人間がこれらを真っ当に作ろうとしたら、千年あっても足りない。
これが、妖魔たちが破壊精霊に懸ける信仰心なのか。
「にしても、静かだな……」
百人が横一列に並んでも余裕そうな大通路の端をおっかなびっくり歩きつつ、ルーキはつぶやいた。
死角を作らないような位置取りをしているが、敵の姿はおろか気配すらない。
「元々、ここはそんなにモンスターがいる場所じゃないから」
サマヨエルの返事を聞いて、ルーキはふと疑問に思ったことを口にした。
「そういえば、ロングダリーナからはモンスターの歩き狩りが奨励されてないんだよな。いいのか? ここが敵の本拠地なんだろ?」
〈ランペイジ〉の目的は、走者が往来することにって人の通り道からモンスターを排除することだ。しかし、モンスターの大発生源であるこの地でのそうした活動は推奨されていない。
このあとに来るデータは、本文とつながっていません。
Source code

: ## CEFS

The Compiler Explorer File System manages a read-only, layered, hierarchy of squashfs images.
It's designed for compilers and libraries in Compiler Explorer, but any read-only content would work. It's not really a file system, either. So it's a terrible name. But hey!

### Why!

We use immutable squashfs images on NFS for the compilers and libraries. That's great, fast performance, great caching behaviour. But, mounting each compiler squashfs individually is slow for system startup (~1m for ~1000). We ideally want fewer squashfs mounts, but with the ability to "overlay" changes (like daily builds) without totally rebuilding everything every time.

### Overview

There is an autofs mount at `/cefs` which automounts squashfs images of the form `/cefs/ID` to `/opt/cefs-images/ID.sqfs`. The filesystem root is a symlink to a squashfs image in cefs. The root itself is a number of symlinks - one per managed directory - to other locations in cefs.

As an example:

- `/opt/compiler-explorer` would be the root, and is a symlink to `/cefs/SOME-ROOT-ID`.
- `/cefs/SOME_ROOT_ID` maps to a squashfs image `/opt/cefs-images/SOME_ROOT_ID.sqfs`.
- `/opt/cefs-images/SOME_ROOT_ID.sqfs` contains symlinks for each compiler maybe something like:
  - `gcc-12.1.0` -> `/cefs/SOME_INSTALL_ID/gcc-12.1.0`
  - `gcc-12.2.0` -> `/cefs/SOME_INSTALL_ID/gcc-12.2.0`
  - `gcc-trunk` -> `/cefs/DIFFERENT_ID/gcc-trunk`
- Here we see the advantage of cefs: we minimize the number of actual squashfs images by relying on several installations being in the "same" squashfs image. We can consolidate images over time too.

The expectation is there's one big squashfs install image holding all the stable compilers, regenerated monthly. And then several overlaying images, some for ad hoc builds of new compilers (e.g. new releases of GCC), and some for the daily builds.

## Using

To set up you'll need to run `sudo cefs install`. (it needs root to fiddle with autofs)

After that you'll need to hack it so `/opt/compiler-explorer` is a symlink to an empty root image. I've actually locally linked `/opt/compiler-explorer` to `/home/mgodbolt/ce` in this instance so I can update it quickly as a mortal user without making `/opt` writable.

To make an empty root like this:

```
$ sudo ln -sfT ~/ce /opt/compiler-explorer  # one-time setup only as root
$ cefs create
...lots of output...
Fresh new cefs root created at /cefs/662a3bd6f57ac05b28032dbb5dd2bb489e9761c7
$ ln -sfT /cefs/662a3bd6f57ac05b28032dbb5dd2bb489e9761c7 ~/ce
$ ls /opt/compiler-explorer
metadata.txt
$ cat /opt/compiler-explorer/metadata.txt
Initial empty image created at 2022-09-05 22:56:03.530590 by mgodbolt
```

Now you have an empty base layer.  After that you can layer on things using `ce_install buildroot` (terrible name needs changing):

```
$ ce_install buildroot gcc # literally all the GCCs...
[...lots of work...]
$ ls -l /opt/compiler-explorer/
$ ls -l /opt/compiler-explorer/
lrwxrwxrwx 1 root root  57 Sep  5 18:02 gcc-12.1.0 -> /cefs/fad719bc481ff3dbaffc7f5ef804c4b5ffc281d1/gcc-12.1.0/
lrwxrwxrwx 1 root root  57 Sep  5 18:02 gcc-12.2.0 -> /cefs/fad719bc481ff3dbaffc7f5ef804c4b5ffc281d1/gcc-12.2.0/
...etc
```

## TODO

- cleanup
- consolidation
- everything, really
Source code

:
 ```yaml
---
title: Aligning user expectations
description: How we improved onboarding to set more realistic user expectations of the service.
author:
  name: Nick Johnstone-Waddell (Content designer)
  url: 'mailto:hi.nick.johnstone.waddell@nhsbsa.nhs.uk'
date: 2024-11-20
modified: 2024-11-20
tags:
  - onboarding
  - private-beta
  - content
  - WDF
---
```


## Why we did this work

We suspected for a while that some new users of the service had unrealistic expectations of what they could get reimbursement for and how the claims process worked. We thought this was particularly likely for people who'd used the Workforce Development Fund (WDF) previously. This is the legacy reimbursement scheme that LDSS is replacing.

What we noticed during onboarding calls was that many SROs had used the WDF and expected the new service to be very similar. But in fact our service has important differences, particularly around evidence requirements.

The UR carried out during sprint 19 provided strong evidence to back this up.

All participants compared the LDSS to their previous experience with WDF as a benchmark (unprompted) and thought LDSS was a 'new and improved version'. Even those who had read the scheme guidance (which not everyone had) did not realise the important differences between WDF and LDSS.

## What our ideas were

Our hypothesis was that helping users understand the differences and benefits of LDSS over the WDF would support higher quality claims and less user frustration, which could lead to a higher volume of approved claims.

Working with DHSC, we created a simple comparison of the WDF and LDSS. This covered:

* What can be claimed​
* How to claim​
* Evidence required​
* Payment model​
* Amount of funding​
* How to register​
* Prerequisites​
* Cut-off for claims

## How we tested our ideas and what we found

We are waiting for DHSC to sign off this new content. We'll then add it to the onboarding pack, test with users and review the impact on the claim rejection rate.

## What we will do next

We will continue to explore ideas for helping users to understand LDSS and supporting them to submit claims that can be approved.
「うん、本拠地。つまりモンスターたちの本来の住まいなの。だから、ここでは人間たちの方が部外者。ここで戦えば、彼らの住処を荒らすことになる」
「あっ、そっかあ……」
精霊サファイアスは、アレンガルドの守り神であって、人間の守り神ではない。モンスターの住まいを一方的に侵すようなことはしないのだ。
「じゃあ、ここに来た意味は?」
走者のチャートはあくまでドライな計画表。次に何をするのかは記されているが、それが何を意味するかまでは補足していないことが多い。所詮、その土地のストーリーだ。走者には関係ない。
「ここにはね。わたしが来ることに意味があるんだよ」
サマヨエルは両手を握り合わせながら、少し得意げに語った。
「ここは妖魔たちの祈りの力が充満してる。それが、本来無色透明であるはずの破壊精霊に邪悪な意志を宿らせてしまうの。でも、サファイアス様と繋がってるわたしたちが近づくことで、その邪悪な意志を吹き散らすことができるんだよ」
「つまり、ここに来るだけで浄化できるってことか。はえー、すっごい便利」
「でしょ?」
「ただ、ここからはむこうも必死ですよ」
リズの怜悧な声が、ルーキたちの会話を静かに冷やした。
「悪霊神官は当然として、ソーラの影響を強く受けた特級のモンスターたちが祈りの妨害を阻止しに来ますから。ここからが本当の〈ロングダリーナ〉の始まりと言っていいでしょう」
「また始まるのかよ……」
ルーキは思わずぼやいたが、こちらの対応策は、あの洞窟を抜けた時点で上限に達している。
想定外を想定しろなどという言葉遊びは意味をなさず、できることはただチャートの方針を守ることだけ。そう割り切って惑わないことしかなかった。
もう甘いだけの夢は期待しない。
ゴールへは、この泥だらけの足でたどり着く。
風邪ひいたときにみる支離滅裂な夢。